MariaDB memory spikes and crash
We are running a MariaDB 10.5.8 server on GKE with 16Gb of RAM. The server have multiple times a day unexpected memory usage spikes that crash the server
1day memory usage graph (orange line is k8s requested ram)
A few extra details
- Server have 13.4 GB of available ram (excl. mysql)
- Occur even on quiet days (like today)
- QPS: ~150 (5% updates, 3% inserts)
- Avg Connections 50-150
- No unusual network traffic
-
slow_query_log
does not show any useful things
What am i missing here ? How so does the server ran out of memory ?
Next step will be enabling general_log
and try to see if i can catch what's occurring before the crash.
Configs
[mysqld]
skip-name-resolve
explicit_defaults_for_timestamp
character-set-server=UTF8
collation-server=utf8_general_ci
sql_mode=TRADITIONAL
innodb_buffer_pool_size=4G
tmp_table_size=32M
max_heap_table_size=32M
net_read_timeout=1800
net_write_timeout=1800
max_connections=300
open_files_limit=8192
Expected maximum memory usage
SELECT @@innodb_buffer_pool_size/1024/1024 as cur_buf, ROUND(
( @@GLOBAL.key_buffer_size
+ @@GLOBAL.query_cache_size
+ @@GLOBAL.tmp_table_size
+ @@GLOBAL.innodb_buffer_pool_size
+ @@GLOBAL.innodb_log_buffer_size
+ @@GLOBAL.max_connections * (
@@GLOBAL.sort_buffer_size
+ @@GLOBAL.read_buffer_size
+ @@GLOBAL.read_rnd_buffer_size
+ @@GLOBAL.join_buffer_size
+ @@GLOBAL.thread_stack
+ @@GLOBAL.binlog_cache_size)
) / 1024 / 1024, 1) `total MB`;
#cur_buf: 4096.00000000
# total MB: 5155.4
Current total index size
SELECT sum( ROUND(stat_value * @@innodb_page_size / 1024 / 1024, 2)) size_in_mb
FROM mysql.innodb_index_stats
WHERE stat_name = 'size' AND index_name != 'PRIMARY' ORDER BY `size_in_mb` DESC
# size_in_mb 6471.11
EDIT
updated status 2021-02-08
... Oh Yikes!
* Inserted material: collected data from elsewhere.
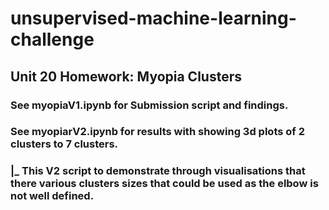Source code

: # unsupervised-machine-learning-challenge
## Unit 20 Homework: Myopia Clusters
### See myopiaV1.ipynb for Submission script and findings.
### See myopiarV2.ipynb for results with showing 3d plots of 2 clusters to 7 clusters.
###   |_ This V2 script to demonstrate through visualisations that there various clusters sizes that could be used as the elbow is not well defined.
There is some issues that were not there before ! ...
don't see a command prompt, try pressing enter.
[--] Status: +ARCHIVE +Aria +BLACKHOLE +CSV +InnoDB +MEMORY +MRG_MyISAM +MyISAM +PERFORMANCE_SCHEMA +SEQUENCE
[--] Data in InnoDB tables: 20.6G (Tables: 1680)
[OK] Total fragmented tables: 0
-------- Analysis Performance Metrics --------------------------------------------------------------
[--] innodb_stats_on_metadata: OFF
[OK] No stat updates during querying INFORMATION_SCHEMA.
-------- Security Recommendations ------------------------------------------------------------------
[OK] There are no anonymous accounts for any database users
[OK] All database users have passwords assigned
[--] There are 620 basic passwords in the list.
-------- CVE Security Recommendations --------------------------------------------------------------
[OK] NO SECURITY CVE FOUND FOR YOUR VERSION
-------- Performance Metrics -----------------------------------------------------------------------
[--] Up for: 10h 14m 26s (4M q [128.720 qps], 295K conn, TX: 97G, RX: 1G)
[--] Reads / Writes: 89% / 11%
[--] Binary logging is disabled
[--] Physical Memory : 13.7G
[--] Max MySQL memory : 8.8G
[--] Other process memory: 0B
[--] Total buffers: 3.3G global + 18.9M per thread (300 max threads)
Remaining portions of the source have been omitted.